(What you should do) Could you copy the records below exactly, leaving out any pictures they include?
════
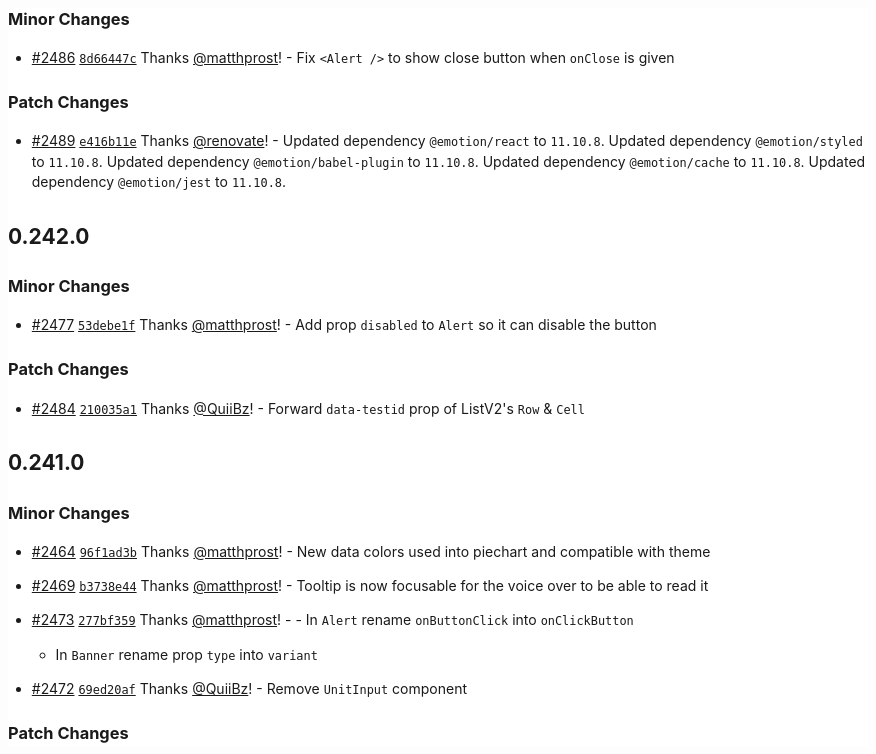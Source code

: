 ### Minor Changes

- [#2486](https://github.com/scaleway/scaleway-ui/pull/2486) [`8d66447c`](https://github.com/scaleway/scaleway-ui/commit/8d66447c3e0112083268841c762cfb822e59d112) Thanks [@matthprost](https://github.com/matthprost)! - Fix `<Alert />` to show close button when `onClose` is given

### Patch Changes

- [#2489](https://github.com/scaleway/scaleway-ui/pull/2489) [`e416b11e`](https://github.com/scaleway/scaleway-ui/commit/e416b11e92de4feabcff1e2a0dfab597b562bc8e) Thanks [@renovate](https://github.com/apps/renovate)! - Updated dependency `@emotion/react` to `11.10.8`.
  Updated dependency `@emotion/styled` to `11.10.8`.
  Updated dependency `@emotion/babel-plugin` to `11.10.8`.
  Updated dependency `@emotion/cache` to `11.10.8`.
  Updated dependency `@emotion/jest` to `11.10.8`.

## 0.242.0

### Minor Changes

- [#2477](https://github.com/scaleway/scaleway-ui/pull/2477) [`53debe1f`](https://github.com/scaleway/scaleway-ui/commit/53debe1ff476df3a8e97c54a97e892534fde33b6) Thanks [@matthprost](https://github.com/matthprost)! - Add prop `disabled` to `Alert` so it can disable the button

### Patch Changes

- [#2484](https://github.com/scaleway/scaleway-ui/pull/2484) [`210035a1`](https://github.com/scaleway/scaleway-ui/commit/210035a198f283ffc4b3ed7ebaf584a3034cbcf6) Thanks [@QuiiBz](https://github.com/QuiiBz)! - Forward `data-testid` prop of ListV2's `Row` & `Cell`

## 0.241.0

### Minor Changes

- [#2464](https://github.com/scaleway/scaleway-ui/pull/2464) [`96f1ad3b`](https://github.com/scaleway/scaleway-ui/commit/96f1ad3ba182947fb3815dab18f141560d2c12d8) Thanks [@matthprost](https://github.com/matthprost)! - New data colors used into piechart and compatible with theme

- [#2469](https://github.com/scaleway/scaleway-ui/pull/2469) [`b3738e44`](https://github.com/scaleway/scaleway-ui/commit/b3738e44d0191e34b1c58baac971d94232c44409) Thanks [@matthprost](https://github.com/matthprost)! - Tooltip is now focusable for the voice over to be able to read it

- [#2473](https://github.com/scaleway/scaleway-ui/pull/2473) [`277bf359`](https://github.com/scaleway/scaleway-ui/commit/277bf3592f52791dea4f6e47470d02d063e659ae) Thanks [@matthprost](https://github.com/matthprost)! - - In `Alert` rename `onButtonClick` into `onClickButton`

  - In `Banner` rename prop `type` into `variant`

- [#2472](https://github.com/scaleway/scaleway-ui/pull/2472) [`69ed20af`](https://github.com/scaleway/scaleway-ui/commit/69ed20af0d484005eef92bccc6d8d534f4fd161d) Thanks [@QuiiBz](https://github.com/QuiiBz)! - Remove `UnitInput` component

### Patch Changes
════
(Finished exercise)
Source code

: ### Minor Changes

- [#2486](https://github.com/scaleway/scaleway-ui/pull/2486) [`8d66447c`](https://github.com/scaleway/scaleway-ui/commit/8d66447c3e0112083268841c762cfb822e59d112) Thanks [@matthprost](https://github.com/matthprost)! - Fix `<Alert />` to show close button when `onClose` is given

### Patch Changes

- [#2489](https://github.com/scaleway/scaleway-ui/pull/2489) [`e416b11e`](https://github.com/scaleway/scaleway-ui/commit/e416b11e92de4feabcff1e2a0dfab597b562bc8e) Thanks [@renovate](https://github.com/apps/renovate)! - Updated dependency `@emotion/react` to `11.10.8`.
  Updated dependency `@emotion/styled` to `11.10.8`.
  Updated dependency `@emotion/babel-plugin` to `11.10.8`.
  Updated dependency `@emotion/cache` to `11.10.8`.
  Updated dependency `@emotion/jest` to `11.10.8`.

## 0.242.0

### Minor Changes

- [#2477](https://github.com/scaleway/scaleway-ui/pull/2477) [`53debe1f`](https://github.com/scaleway/scaleway-ui/commit/53debe1ff476df3a8e97c54a97e892534fde33b6) Thanks [@matthprost](https://github.com/matthprost)! - Add prop `disabled` to `Alert` so it can disable the button

### Patch Changes

- [#2484](https://github.com/scaleway/scaleway-ui/pull/2484) [`210035a1`](https://github.com/scaleway/scaleway-ui/commit/210035a198f283ffc4b3ed7ebaf584a3034cbcf6) Thanks [@QuiiBz](https://github.com/QuiiBz)! - Forward `data-testid` prop of ListV2's `Row` & `Cell`

## 0.241.0

### Minor Changes

- [#2464](https://github.com/scaleway/scaleway-ui/pull/2464) [`96f1ad3b`](https://github.com/scaleway/scaleway-ui/commit/96f1ad3ba182947fb3815dab18f141560d2c12d8) Thanks [@matthprost](https://github.com/matthprost)! - New data colors used into piechart and compatible with theme

- [#2469](https://github.com/scaleway/scaleway-ui/pull/2469) [`b3738e44`](https://github.com/scaleway/scaleway-ui/commit/b3738e44d0191e34b1c58baac971d94232c44409) Thanks [@matthprost](https://github.com/matthprost)! - Tooltip is now focusable for the voice over to be able to read it

- [#2473](https://github.com/scaleway/scaleway-ui/pull/2473) [`277bf359`](https://github.com/scaleway/scaleway-ui/commit/277bf3592f52791dea4f6e47470d02d063e659ae) Thanks [@matthprost](https://github.com/matthprost)! - - In `Alert` rename `onButtonClick` into `onClickButton`

  - In `Banner` rename prop `type` into `variant`

- [#2472](https://github.com/scaleway/scaleway-ui/pull/2472) [`69ed20af`](https://github.com/scaleway/scaleway-ui/commit/69ed20af0d484005eef92bccc6d8d534f4fd161d) Thanks [@QuiiBz](https://github.com/QuiiBz)! - Remove `UnitInput` component

### Patch Changes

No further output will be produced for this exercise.